Re: New draft of What is encoding

Hi Richard,

Typo:
"Cyrillic character щ is represented by the number 1097 in the UTF-8 
encoding."

There are many  Cyrillic character щ : capital and small. Yours is the 
small (U+0449).
However, UTF-8 is 'D1 89', 1097 is the decimal code point.

Najib

Richard Ishida wrote:
> Hi Najib,
>
> Your comments caused me to add a substantial number of changes to the document, to make things clearer, and also to introduce more strongly the role of bytes in this.  See the updated wiki page.
>
> Thanks,
> RI
>
> ============
> Richard Ishida
> Internationalization Lead
> W3C (World Wide Web Consortium)
>  
> http://www.w3.org/International/
> http://rishida.net/blog/
> http://rishida.net/
>
>  
>  
>
>   
>> -----Original Message-----
>> From: Najib Tounsi [mailto:ntounsi@emi.ac.ma] 
>> Sent: 21 November 2007 22:36
>> To: Richard Ishida
>> Cc: public-i18n-core@w3.org
>> Subject: Re: New draft of What is encoding
>>
>> Hi Richard, all,
>>
>> Richard Ishida wrote:
>>     
>>> http://www.w3.org/International/wiki/What_is_encoding
>>>
>>> Please take a look and comment by/on Tuesday.
>>>   
>>>       
>> Here are some comments:
>>
>> Section "What's a character encoding? "
>>
>> The section is more 'why' encoding than 'What is' encoding.
>>
>> 2nd §
>> "Basically, all characters are stored in computers using a 
>> numeric code."
>> One might understand that this code is in fact the encoding. 
>> Please insist on distinction between the two.
>> e.g some thing like
>> s/are stored in computers using a numeric code./are assigned 
>> a number (numeric code) and stored in computers/
>>
>> 3rd §, 2nd sentence
>> "It is a set of mappings between numbers (ie. bytes) and characters."
>> numbers doesn't have the same meaning here.
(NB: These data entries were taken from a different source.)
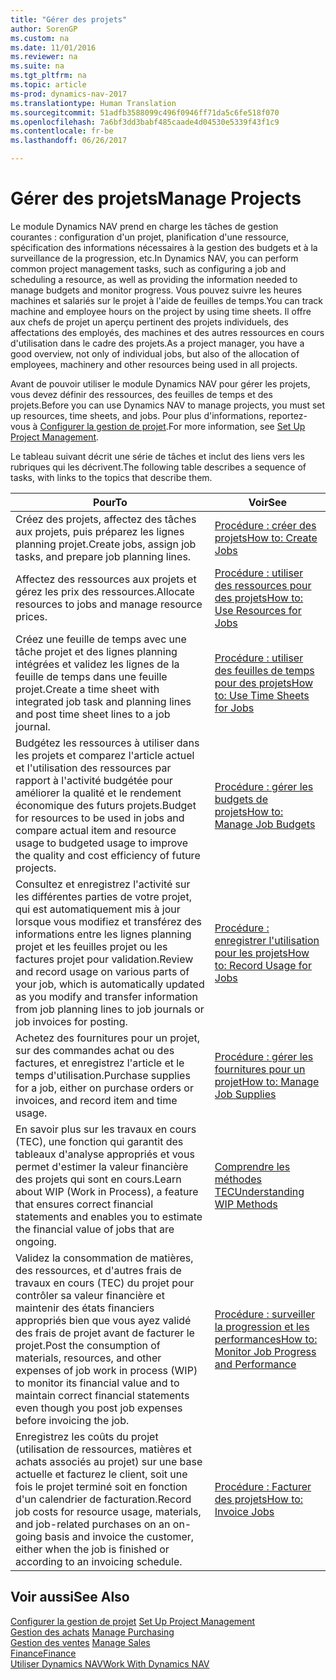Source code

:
 ```yaml
---
title: "Gérer des projets"
author: SorenGP
ms.custom: na
ms.date: 11/01/2016
ms.reviewer: na
ms.suite: na
ms.tgt_pltfrm: na
ms.topic: article
ms-prod: dynamics-nav-2017
ms.translationtype: Human Translation
ms.sourcegitcommit: 51adfb3588099c496f0946ff71da5c6fe518f070
ms.openlocfilehash: 7a6bf3dd3babf485caade4d04530e5339f43f1c9
ms.contentlocale: fr-be
ms.lasthandoff: 06/26/2017

---
```


# <a name="manage-projects"></a><span data-ttu-id="e9a5c-102">Gérer des projets</span><span class="sxs-lookup"><span data-stu-id="e9a5c-102">Manage Projects</span></span>
<span data-ttu-id="e9a5c-103">Le module Dynamics NAV prend en charge les tâches de gestion courantes : configuration d'un projet, planification d'une ressource, spécification des informations nécessaires à la gestion des budgets et à la surveillance de la progression, etc.</span><span class="sxs-lookup"><span data-stu-id="e9a5c-103">In Dynamics NAV, you can perform common project management tasks, such as configuring a job and scheduling a resource, as well as providing the information needed to manage budgets and monitor progress.</span></span> <span data-ttu-id="e9a5c-104">Vous pouvez suivre les heures machines et salariés sur le projet à l'aide de feuilles de temps.</span><span class="sxs-lookup"><span data-stu-id="e9a5c-104">You can track machine and employee hours on the project by using time sheets.</span></span> <span data-ttu-id="e9a5c-105">Il offre aux chefs de projet un aperçu pertinent des projets individuels, des affectations des employés, des machines et des autres ressources en cours d'utilisation dans le cadre des projets.</span><span class="sxs-lookup"><span data-stu-id="e9a5c-105">As a project manager, you have a good overview, not only of individual jobs, but also of the allocation of employees, machinery and other resources being used in all projects.</span></span>

<span data-ttu-id="e9a5c-106">Avant de pouvoir utiliser le module Dynamics NAV pour gérer les projets, vous devez définir des ressources, des feuilles de temps et des projets.</span><span class="sxs-lookup"><span data-stu-id="e9a5c-106">Before you can use Dynamics NAV to manage projects, you must set up resources, time sheets, and jobs.</span></span> <span data-ttu-id="e9a5c-107">Pour plus d'informations, reportez-vous à [Configurer la gestion de projet](projects-setup-projects.md).</span><span class="sxs-lookup"><span data-stu-id="e9a5c-107">For more information, see [Set Up Project Management](projects-setup-projects.md).</span></span>  

<span data-ttu-id="e9a5c-108">Le tableau suivant décrit une série de tâches et inclut des liens vers les rubriques qui les décrivent.</span><span class="sxs-lookup"><span data-stu-id="e9a5c-108">The following table describes a sequence of tasks, with links to the topics that describe them.</span></span>

|<span data-ttu-id="e9a5c-109">Pour</span><span class="sxs-lookup"><span data-stu-id="e9a5c-109">To</span></span> |<span data-ttu-id="e9a5c-110">Voir</span><span class="sxs-lookup"><span data-stu-id="e9a5c-110">See</span></span> |
|---|----|
|<span data-ttu-id="e9a5c-111">Créez des projets, affectez des tâches aux projets, puis préparez les lignes planning projet.</span><span class="sxs-lookup"><span data-stu-id="e9a5c-111">Create jobs, assign job tasks, and prepare job planning lines.</span></span>|[<span data-ttu-id="e9a5c-112">Procédure : créer des projets</span><span class="sxs-lookup"><span data-stu-id="e9a5c-112">How to: Create Jobs</span></span>](projects-how-create-jobs.md)|
|<span data-ttu-id="e9a5c-113">Affectez des ressources aux projets et gérez les prix des ressources.</span><span class="sxs-lookup"><span data-stu-id="e9a5c-113">Allocate resources to jobs and manage resource prices.</span></span>|[<span data-ttu-id="e9a5c-114">Procédure : utiliser des ressources pour des projets</span><span class="sxs-lookup"><span data-stu-id="e9a5c-114">How to: Use Resources for Jobs</span></span>](projects-how-use-resources.md)|
|<span data-ttu-id="e9a5c-115">Créez une feuille de temps avec une tâche projet et des lignes planning intégrées et validez les lignes de la feuille de temps dans une feuille projet.</span><span class="sxs-lookup"><span data-stu-id="e9a5c-115">Create a time sheet with integrated job task and planning lines and post time sheet lines to a job journal.</span></span>|[<span data-ttu-id="e9a5c-116">Procédure : utiliser des feuilles de temps pour des projets</span><span class="sxs-lookup"><span data-stu-id="e9a5c-116">How to: Use Time Sheets for Jobs</span></span>](projects-how-use-time-sheets.md)|
|<span data-ttu-id="e9a5c-117">Budgétez les ressources à utiliser dans les projets et comparez l'article actuel et l'utilisation des ressources par rapport à l'activité budgétée pour améliorer la qualité et le rendement économique des futurs projets.</span><span class="sxs-lookup"><span data-stu-id="e9a5c-117">Budget for resources to be used in jobs and compare actual item and resource usage to budgeted usage to improve the quality and cost efficiency of future projects.</span></span>|[<span data-ttu-id="e9a5c-118">Procédure : gérer les budgets de projets</span><span class="sxs-lookup"><span data-stu-id="e9a5c-118">How to: Manage Job Budgets</span></span>](projects-how-manage-budgets.md)|
|<span data-ttu-id="e9a5c-119">Consultez et enregistrez l'activité sur les différentes parties de votre projet, qui est automatiquement mis à jour lorsque vous modifiez et transférez des informations entre les lignes planning projet et les feuilles projet ou les factures projet pour validation.</span><span class="sxs-lookup"><span data-stu-id="e9a5c-119">Review and record usage on various parts of your job, which is automatically updated as you modify and transfer information from job planning lines to job journals or job invoices for posting.</span></span>|[<span data-ttu-id="e9a5c-120">Procédure : enregistrer l'utilisation pour les projets</span><span class="sxs-lookup"><span data-stu-id="e9a5c-120">How to: Record Usage for Jobs</span></span>](projects-how-record-job-usage.md)|
|<span data-ttu-id="e9a5c-121">Achetez des fournitures pour un projet, sur des commandes achat ou des factures, et enregistrez l'article et le temps d'utilisation.</span><span class="sxs-lookup"><span data-stu-id="e9a5c-121">Purchase supplies for a job, either on purchase orders or invoices, and record item and time usage.</span></span>|[<span data-ttu-id="e9a5c-122">Procédure : gérer les fournitures pour un projet</span><span class="sxs-lookup"><span data-stu-id="e9a5c-122">How to: Manage Job Supplies</span></span>](projects-how-manage-project-supplies.md)|
|<span data-ttu-id="e9a5c-123">En savoir plus sur les travaux en cours (TEC), une fonction qui garantit des tableaux d'analyse appropriés et vous permet d'estimer la valeur financière des projets qui sont en cours.</span><span class="sxs-lookup"><span data-stu-id="e9a5c-123">Learn about WIP (Work in Process), a feature that ensures correct financial statements and enables you to estimate the financial value of jobs that are ongoing.</span></span>|[<span data-ttu-id="e9a5c-124">Comprendre les méthodes TEC</span><span class="sxs-lookup"><span data-stu-id="e9a5c-124">Understanding WIP Methods</span></span>](projects-understanding-wip.md)|
|<span data-ttu-id="e9a5c-125">Validez la consommation de matières, des ressources, et d'autres frais de travaux en cours (TEC) du projet pour contrôler sa valeur financière et maintenir des états financiers appropriés bien que vous ayez validé des frais de projet avant de facturer le projet.</span><span class="sxs-lookup"><span data-stu-id="e9a5c-125">Post the consumption of materials, resources, and other expenses of job work in process (WIP) to monitor its financial value and to maintain correct financial statements even though you post job expenses before invoicing the job.</span></span>|[<span data-ttu-id="e9a5c-126">Procédure : surveiller la progression et les performances</span><span class="sxs-lookup"><span data-stu-id="e9a5c-126">How to: Monitor Job Progress and Performance</span></span>](projects-how-monitor-progress-performance.md)|
|<span data-ttu-id="e9a5c-127">Enregistrez les coûts du projet (utilisation de ressources, matières et achats associés au projet) sur une base actuelle et facturez le client, soit une fois le projet terminé soit en fonction d'un calendrier de facturation.</span><span class="sxs-lookup"><span data-stu-id="e9a5c-127">Record job costs for resource usage, materials, and job-related purchases on an on-going basis and invoice the customer, either when the job is finished or according to an invoicing schedule.</span></span>|[<span data-ttu-id="e9a5c-128">Procédure : Facturer des projets</span><span class="sxs-lookup"><span data-stu-id="e9a5c-128">How to: Invoice Jobs</span></span>](projects-how-invoice-jobs.md)|

## <a name="see-also"></a><span data-ttu-id="e9a5c-129">Voir aussi</span><span class="sxs-lookup"><span data-stu-id="e9a5c-129">See Also</span></span>
<span data-ttu-id="e9a5c-130">[Configurer la gestion de projet](projects-setup-projects.md)  </span><span class="sxs-lookup"><span data-stu-id="e9a5c-130">[Set Up Project Management](projects-setup-projects.md)  </span></span>  
<span data-ttu-id="e9a5c-131">[Gestion des achats](purchasing-manage-purchasing.md)       </span><span class="sxs-lookup"><span data-stu-id="e9a5c-131">[Manage Purchasing](purchasing-manage-purchasing.md)       </span></span>  
<span data-ttu-id="e9a5c-132">[Gestion des ventes](sales-manage-sales.md)  </span><span class="sxs-lookup"><span data-stu-id="e9a5c-132">[Manage Sales](sales-manage-sales.md)  </span></span>  
[<span data-ttu-id="e9a5c-133">Finance</span><span class="sxs-lookup"><span data-stu-id="e9a5c-133">Finance</span></span>](finance-setup.md)  
[<span data-ttu-id="e9a5c-134">Utiliser Dynamics NAV</span><span class="sxs-lookup"><span data-stu-id="e9a5c-134">Work With Dynamics NAV</span></span>](ui-work-product.md)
The bytes 
>> represent a given number (numeric code).
>>
>> 4th §
>> "... ie. many different ways of mapping between the same 
>> numbers and different characters."
>> True. But, as you are talking about multiple encodings of 
>> characters, you should also say that there are many ways to 
>> encode the same
>> character: for 'é' we have 223 in ISO 8859-1, two bytes in 
>> UTF-8, 16bits in UTF-16 with another value etc...
>>
>>
>> Section "What about fonts?"
>>
>> Add a sentence (after the second §) to insist that the font 
>> come AFTER 
>> encoding, i.e seeing a bad glyph (for absence of font)   is 
>> not the same 
>> as seeing a badly decoded character.
>>
>> Section  "How does this affect me?"
>>
>> 2nd §, 2nd sentence "(Note: Just declaring the encoding won't 
>> change the bytes, you need to save the text in that encoding too.)"
>> Too important to be put between parenthesis.
>>
>> I think talking about HTTP, is not really necessary, since 
>> the reader has already something to mash/eat with "What is 
>> character encoding, and why she/he should care?".
>> On the other hand, you might say it between parenthesis.
>> Or show clearly (i.e two things) that the reader should care 
>> about encoding:
>> 1- When authoring a document
>> 2- When the document is served.
>>
>> Regards, Najib
>>
>>     
>>> Thanks,
>>> RI
>>>
>>> ============
>>> Richard Ishida
>>> Internationalization Lead
>>> W3C (World Wide Web Consortium)
>>>  
>>> http://www.w3.org/International/
>>> http://rishida.net/blog/
>>> http://rishida.net/
>>>
>>>  
>>>
>>>
>>>
>>>   
>>>       
>
>
>
>   

Received on Wednesday, 28 November 2007 12:38:23 UTC